_Activity_
If a line in the records below holds the word "been", copy it.

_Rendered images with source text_
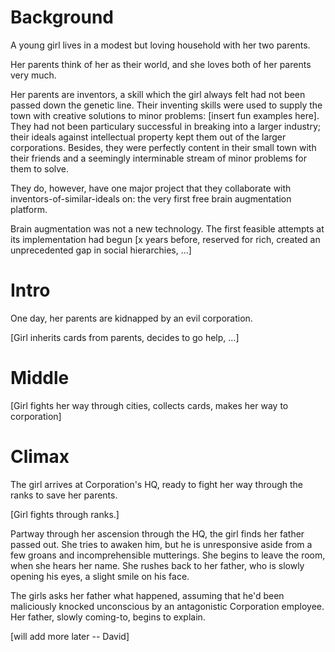 Background
==========

A young girl lives in a modest but loving household with her two parents.

Her parents think of her as their world, and she loves both of her parents very
much.

Her parents are inventors, a skill which the girl always felt had not been
passed down the genetic line. Their inventing skills were used to supply the
town with creative solutions to minor problems: [insert fun examples here]. They
had not been particulary successful in breaking into a larger industry; their
ideals against intellectual property kept them out of the larger corporations.
Besides, they were perfectly content in their small town with their friends and
a seemingly interminable stream of minor problems for them to solve.

They do, however, have one major project that they collaborate with
inventors-of-similar-ideals on: the very first free brain augmentation platform.

Brain augmentation was not a new technology. The first feasible attempts at its
implementation had begun [x years before, reserved for rich, created an
unprecedented gap in social hierarchies, ...]

Intro
=====

One day, her parents are kidnapped by an evil corporation.

[Girl inherits cards from parents, decides to go help, ...]

Middle
======

[Girl fights her way through cities, collects cards, makes her way to
corporation]

Climax
======

The girl arrives at Corporation's HQ, ready to fight her way through the ranks
to save her parents.

[Girl fights through ranks.]

Partway through her ascension through the HQ, the girl finds her father passed
out. She tries to awaken him, but he is unresponsive aside from a few groans and
incomprehensible mutterings. She begins to leave the room, when she hears her
name. She rushes back to her father, who is slowly opening his eyes, a slight
smile on his face.

The girls asks her father what happened, assuming that he'd been maliciously
knocked unconscious by an antagonistic Corporation employee. Her father, slowly
coming-to, begins to explain.

[will add more later -- David]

_Your response_
Her parents are inventors, a skill which the girl always felt had not been
had not been particulary successful in breaking into a larger industry; their
The girls asks her father what happened, assuming that he'd been maliciously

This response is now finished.